It was two-thirty in the morning when Chalmers delivered his cattle at another set of isolated holding pens on the Braden Ranch southwest of Bandera. This was the Texas Hill Country, rolling hills studded with oaks and mountain juniper. The Medina River was so close that you could smell it.

In the early morning darkness, Chalmers told the rancher he'd have to tidy up a few things on his trailer before he drove away, said adios to him, and watched the headlights of the last pickup ascend the caliche road that climbed out of the shallow valley.

Then Chalmers turned and heaved his heavy body up on the rails of his trailer and climbed to the top. With a small ratchet he unscrewed two bolts and lifted out the panel that concealed the two cubicles.

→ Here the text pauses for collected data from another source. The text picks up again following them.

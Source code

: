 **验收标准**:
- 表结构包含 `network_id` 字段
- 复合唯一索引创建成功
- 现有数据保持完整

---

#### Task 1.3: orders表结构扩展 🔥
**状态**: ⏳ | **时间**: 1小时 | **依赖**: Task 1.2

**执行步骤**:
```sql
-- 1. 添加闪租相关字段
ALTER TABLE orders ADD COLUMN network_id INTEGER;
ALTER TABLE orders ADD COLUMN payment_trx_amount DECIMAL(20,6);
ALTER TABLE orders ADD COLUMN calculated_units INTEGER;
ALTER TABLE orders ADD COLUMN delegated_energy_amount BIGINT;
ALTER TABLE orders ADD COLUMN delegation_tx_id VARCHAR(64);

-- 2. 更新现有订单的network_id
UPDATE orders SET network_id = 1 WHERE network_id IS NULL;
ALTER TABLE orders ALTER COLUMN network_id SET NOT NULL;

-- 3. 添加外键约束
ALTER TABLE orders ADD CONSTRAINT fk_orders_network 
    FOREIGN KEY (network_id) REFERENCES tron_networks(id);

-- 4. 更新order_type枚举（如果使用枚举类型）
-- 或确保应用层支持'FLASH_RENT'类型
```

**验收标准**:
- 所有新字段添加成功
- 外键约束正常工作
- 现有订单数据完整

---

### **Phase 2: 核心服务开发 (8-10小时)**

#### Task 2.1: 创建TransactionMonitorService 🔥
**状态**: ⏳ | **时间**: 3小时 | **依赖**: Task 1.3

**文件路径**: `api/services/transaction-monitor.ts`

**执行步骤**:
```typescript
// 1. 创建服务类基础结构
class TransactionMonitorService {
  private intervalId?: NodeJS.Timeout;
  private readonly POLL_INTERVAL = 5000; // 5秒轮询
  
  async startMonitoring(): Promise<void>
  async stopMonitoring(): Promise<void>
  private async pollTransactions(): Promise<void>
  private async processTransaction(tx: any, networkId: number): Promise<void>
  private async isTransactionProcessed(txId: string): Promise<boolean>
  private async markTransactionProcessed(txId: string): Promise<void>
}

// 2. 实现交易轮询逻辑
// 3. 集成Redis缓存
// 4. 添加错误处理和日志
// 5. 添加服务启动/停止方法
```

"Está bien," he said, and climbed down the rails again.

From the ground he watched as the first man wriggled from his cubicle in the near dark. He was no longer hooded, which immediately set Chalmers's antennae to quivering. As the first man helped the second one-also without his hood now-negotiate the difficult exit onto the sides of the cattle trailer, Chalmers noticed that the first man was clearly younger and more muscular. Bodyguard.

They were stiff and moved slowly, but eventually they made their way to the ground. Even though it was dark, Chalmers deliberately kept his head down as the bodyguard produced a cell phone and placed a call. The older man walked a little ways from the truck, unzipped his pants, and pissed into the darkness, his back to them.

Chalmers made a big deal of being busy putting something in order on the tail end of the truck, but he kept a wary eye on the younger man's hands. This was where Chalmers became a liability instead of a necessity. When the man finished his conversation, he came over to Chalmers.

"Which way's the road?" he asked in English.

"Right behind you," Chalmers said, his eyes averted, tilting his head toward the caliche track into the brush. His own rig pointed straight at it.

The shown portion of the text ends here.